PGC-1α-mediated regulation of gene expression and metabolism: implications for nutrition and exercise prescriptions

Abstract

The discovery 10 years ago of PGC-1α represented a major milestone towards understanding of the molecular processes regulating energy metabolism in many tissues, including skeletal muscle. PGC-1α orchestrates a metabolic program regulating oxidative lipid metabolism and insulin sensitivity.

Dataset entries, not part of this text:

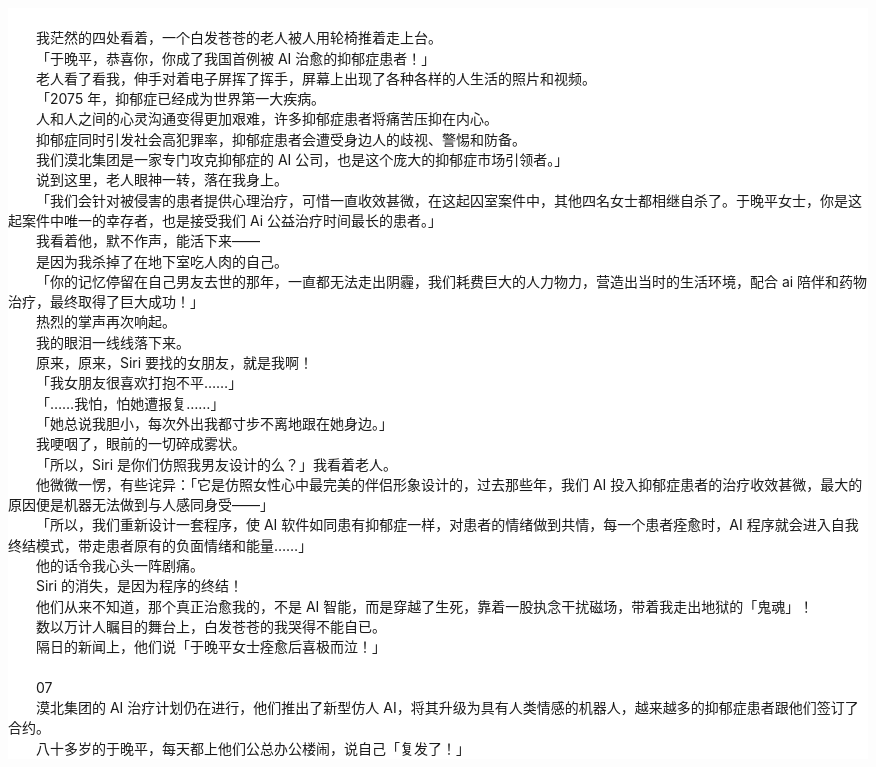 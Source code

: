 <br>   
&emsp;&emsp;我茫然的四处看着，一个白发苍苍的老人被人用轮椅推着走上台。  
<br>   
&emsp;&emsp;「于晚平，恭喜你，你成了我国首例被 AI 治愈的抑郁症患者！」  
<br>   
&emsp;&emsp;老人看了看我，伸手对着电子屏挥了挥手，屏幕上出现了各种各样的人生活的照片和视频。  
<br>   
&emsp;&emsp;「2075 年，抑郁症已经成为世界第一大疾病。  
<br>   
&emsp;&emsp;人和人之间的心灵沟通变得更加艰难，许多抑郁症患者将痛苦压抑在内心。  
<br>   
&emsp;&emsp;抑郁症同时引发社会高犯罪率，抑郁症患者会遭受身边人的歧视、警惕和防备。  
<br>   
&emsp;&emsp;我们漠北集团是一家专门攻克抑郁症的 AI 公司，也是这个庞大的抑郁症市场引领者。」  
<br>   
&emsp;&emsp;说到这里，老人眼神一转，落在我身上。  
<br>   
&emsp;&emsp;「我们会针对被侵害的患者提供心理治疗，可惜一直收效甚微，在这起囚室案件中，其他四名女士都相继自杀了。于晚平女士，你是这起案件中唯一的幸存者，也是接受我们 Ai 公益治疗时间最长的患者。」  
<br>   
&emsp;&emsp;我看着他，默不作声，能活下来——  
<br>   
&emsp;&emsp;是因为我杀掉了在地下室吃人肉的自己。  
<br>   
&emsp;&emsp;「你的记忆停留在自己男友去世的那年，一直都无法走出阴霾，我们耗费巨大的人力物力，营造出当时的生活环境，配合 ai 陪伴和药物治疗，最终取得了巨大成功！」  
<br>   
&emsp;&emsp;热烈的掌声再次响起。  
<br>   
&emsp;&emsp;我的眼泪一线线落下来。  
<br>   
&emsp;&emsp;原来，原来，Siri 要找的女朋友，就是我啊！  
<br>   
&emsp;&emsp;「我女朋友很喜欢打抱不平……」  
<br>   
&emsp;&emsp;「……我怕，怕她遭报复……」  
<br>   
&emsp;&emsp;「她总说我胆小，每次外出我都寸步不离地跟在她身边。」  
<br>   
&emsp;&emsp;我哽咽了，眼前的一切碎成雾状。  
<br>   
&emsp;&emsp;「所以，Siri 是你们仿照我男友设计的么？」我看着老人。  
<br>   
&emsp;&emsp;他微微一愣，有些诧异：「它是仿照女性心中最完美的伴侣形象设计的，过去那些年，我们 AI 投入抑郁症患者的治疗收效甚微，最大的原因便是机器无法做到与人感同身受——」  
<br>   
&emsp;&emsp;「所以，我们重新设计一套程序，使 AI 软件如同患有抑郁症一样，对患者的情绪做到共情，每一个患者痊愈时，AI 程序就会进入自我终结模式，带走患者原有的负面情绪和能量……」  
<br>   
&emsp;&emsp;他的话令我心头一阵剧痛。  
<br>   
&emsp;&emsp;Siri 的消失，是因为程序的终结！  
<br>   
&emsp;&emsp;他们从来不知道，那个真正治愈我的，不是 AI 智能，而是穿越了生死，靠着一股执念干扰磁场，带着我走出地狱的「鬼魂」！  
<br>   
&emsp;&emsp;数以万计人瞩目的舞台上，白发苍苍的我哭得不能自已。  
<br>   
&emsp;&emsp;隔日的新闻上，他们说「于晚平女士痊愈后喜极而泣！」  
<br>   
&emsp;&emsp;   
<br>   
&emsp;&emsp;07  
<br>   
&emsp;&emsp;漠北集团的 AI 治疗计划仍在进行，他们推出了新型仿人 AI，将其升级为具有人类情感的机器人，越来越多的抑郁症患者跟他们签订了合约。  
<br>   
&emsp;&emsp;八十多岁的于晚平，每天都上他们公总办公楼闹，说自己「复发了！」  
<br>    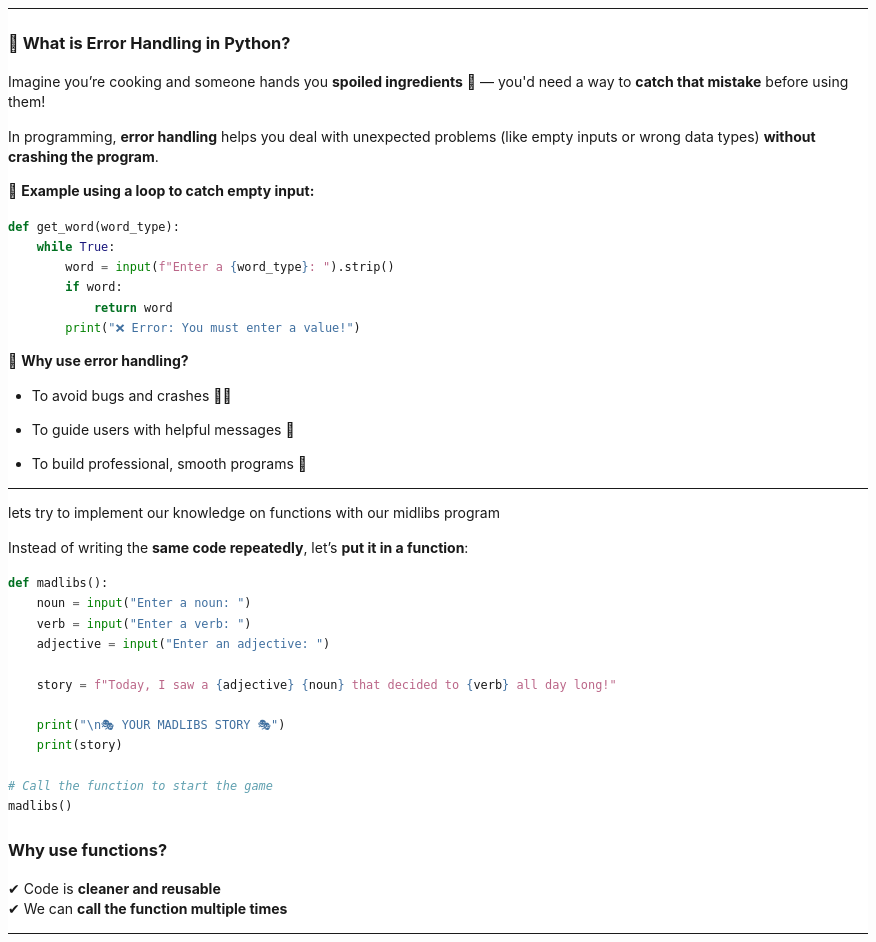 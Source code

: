 
---

### 🚨 **What is Error Handling in Python?**

Imagine you’re cooking and someone hands you **spoiled ingredients** 🥴 — you'd need a way to **catch that mistake** before using them!

In programming, **error handling** helps you deal with unexpected problems (like empty inputs or wrong data types) **without crashing the program**.

🔹 **Example using a loop to catch empty input:**

```python
def get_word(word_type):
    while True:
        word = input(f"Enter a {word_type}: ").strip()
        if word:
            return word
        print("❌ Error: You must enter a value!")
```

🔸 **Why use error handling?**

- To avoid bugs and crashes 🐛💥
    
- To guide users with helpful messages 📣
    
- To build professional, smooth programs 💼
    

---
lets try to implement our knowledge on functions with our midlibs program

Instead of writing the **same code repeatedly**, let’s **put it in a function**:

```python
def madlibs():
    noun = input("Enter a noun: ")
    verb = input("Enter a verb: ")
    adjective = input("Enter an adjective: ")

    story = f"Today, I saw a {adjective} {noun} that decided to {verb} all day long!"
    
    print("\n🎭 YOUR MADLIBS STORY 🎭")
    print(story)

# Call the function to start the game
madlibs()
```

### **Why use functions?**

✔ Code is **cleaner and reusable**  
✔ We can **call the function multiple times**

---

This is essentially the same metabolic program that is activated by exercise and down-regulated by sedentary lifestyles and high-fat diets, as well as in cases of obesity and type 2 diabetes. The present review examines the evidence in support of the key role for PGC-1α regulation of substrate metabolism and mitochondrial biogenesis in skeletal muscle. Surprisingly, studies with PGC-1α null and transgenic mice have revealed unexpected pathologies when PGC-1α is completely repressed (KO animals) or is massively overexpressed. In contrast, PGC-1α overexpression within normal physiological limits results in marked improvements in fatty acid oxidation and insulin-stimulated glucose transport. Exercise, sedentary lifestyles, and nutritional factors can regulate PGC-1α expression. We speculate that optimal targeting of PGC-1α upregulation, whether by diet, exercise, or a combination of both, could represent effective prophylactic or therapeutic means to improve insulin sensitivity. Indeed, using modern molecular tools, it may indeed be possible to prescribe optimally individualized nutrition and exercise programs.